-- INPUT RECORDS follows --

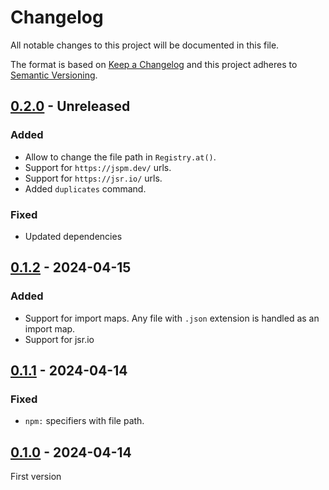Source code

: # Changelog
All notable changes to this project will be documented in this file.

The format is based on [Keep a Changelog](https://keepachangelog.com/)
and this project adheres to [Semantic Versioning](https://semver.org/).

## [0.2.0] - Unreleased
### Added
- Allow to change the file path in `Registry.at()`.
- Support for `https://jspm.dev/` urls.
- Support for `https://jsr.io/` urls.
- Added `duplicates` command.

### Fixed
- Updated dependencies

## [0.1.2] - 2024-04-15
### Added
- Support for import maps. Any file with `.json` extension is handled as an import map.
- Support for jsr.io

## [0.1.1] - 2024-04-14
### Fixed
- `npm:` specifiers with file path.

## [0.1.0] - 2024-04-14
First version

[0.2.0]: https://github.com/oscarotero/nudd/compare/v0.1.2...HEAD
[0.1.2]: https://github.com/oscarotero/nudd/compare/v0.1.1...v0.1.2
[0.1.1]: https://github.com/oscarotero/nudd/compare/v0.1.0...v0.1.1
[0.1.0]: https://github.com/oscarotero/nudd/releases/tag/v0.1.0
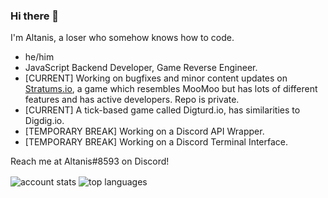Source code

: <!--
**CoderSudaWuda/CoderSudaWuda** is a ✨ _special_ ✨ repository because its `README.md` (this file) appears on your GitHub profile.

Here are some ideas to get you started:

- 🔭 I’m currently working on ...
- 🌱 I’m currently learning ...
- 👯 I’m looking to collaborate on ...
- 🤔 I’m looking for help with ...
- 💬 Ask me about ...
- 📫 How to reach me: ...
- 😄 Pronouns: ...
- ⚡ Fun fact: ...
-->

### Hi there 👋
I'm Altanis, a loser who somehow knows how to code.

- he/him
- JavaScript Backend Developer, Game Reverse Engineer.
- [CURRENT] Working on bugfixes and minor content updates on [Stratums.io](https://stratums.io), a game which resembles MooMoo but has lots of different features and has active developers. Repo is private.
- [CURRENT] A tick-based game called Digturd.io, has similarities to Digdig.io.
- [TEMPORARY BREAK] Working on a Discord API Wrapper.
- [TEMPORARY BREAK] Working on a Discord Terminal Interface.

Reach me at Altanis#8593 on Discord!

<img 
  align="center" 
  src="https://github-readme-stats.vercel.app/api?username=CoderSudaWuda&show_icons=true&theme=cobalt&count_private=true" 
  alt="account stats"
  />
<img 
  align="center" 
  src="https://github-readme-stats.vercel.app/api/top-langs/?username=CoderSudaWuda&layout=compact&theme=cobalt&langs_count=2" 
  alt="top languages" />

-- INPUT RECORDS concluded --

* ABOUT THIS TASK *
Print the data again, word for word, without any pictures.

* OUTPUT FOR THIS TASK *
Source code

: # Changelog
All notable changes to this project will be documented in this file.

The format is based on [Keep a Changelog](https://keepachangelog.com/)
and this project adheres to [Semantic Versioning](https://semver.org/).

## [0.2.0] - Unreleased
### Added
- Allow to change the file path in `Registry.at()`.
- Support for `https://jspm.dev/` urls.
- Support for `https://jsr.io/` urls.
- Added `duplicates` command.

### Fixed
- Updated dependencies

## [0.1.2] - 2024-04-15
### Added
- Support for import maps. Any file with `.json` extension is handled as an import map.
- Support for jsr.io

## [0.1.1] - 2024-04-14
### Fixed
- `npm:` specifiers with file path.

## [0.1.0] - 2024-04-14
First version

[0.2.0]: https://github.com/oscarotero/nudd/compare/v0.1.2...HEAD
[0.1.2]: https://github.com/oscarotero/nudd/compare/v0.1.1...v0.1.2
[0.1.1]: https://github.com/oscarotero/nudd/compare/v0.1.0...v0.1.1
[0.1.0]: https://github.com/oscarotero/nudd/releases/tag/v0.1.0
Source code

: <!--
**CoderSudaWuda/CoderSudaWuda** is a ✨ _special_ ✨ repository because its `README.md` (this file) appears on your GitHub profile.

Here are some ideas to get you started:

- 🔭 I’m currently working on ...
- 🌱 I’m currently learning ...
- 👯 I’m looking to collaborate on ...
- 🤔 I’m looking for help with ...
- 💬 Ask me about ...
- 📫 How to reach me: ...
- 😄 Pronouns: ...
- ⚡ Fun fact: ...
-->

### Hi there 👋
I'm Altanis, a loser who somehow knows how to code.

- he/him
- JavaScript Backend Developer, Game Reverse Engineer.
- [CURRENT] Working on bugfixes and minor content updates on [Stratums.io](https://stratums.io), a game which resembles MooMoo but has lots of different features and has active developers. Repo is private.
- [CURRENT] A tick-based game called Digturd.io, has similarities to Digdig.io.
- [TEMPORARY BREAK] Working on a Discord API Wrapper.
- [TEMPORARY BREAK] Working on a Discord Terminal Interface.

Reach me at Altanis#8593 on Discord!

<img 
  align="center" 
  src="https://github-readme-stats.vercel.app/api?username=CoderSudaWuda&show_icons=true&theme=cobalt&count_private=true" 
  alt="account stats"
  />
<img 
  align="center" 
  src="https://github-readme-stats.vercel.app/api/top-langs/?username=CoderSudaWuda&layout=compact&theme=cobalt&langs_count=2" 
  alt="top languages" />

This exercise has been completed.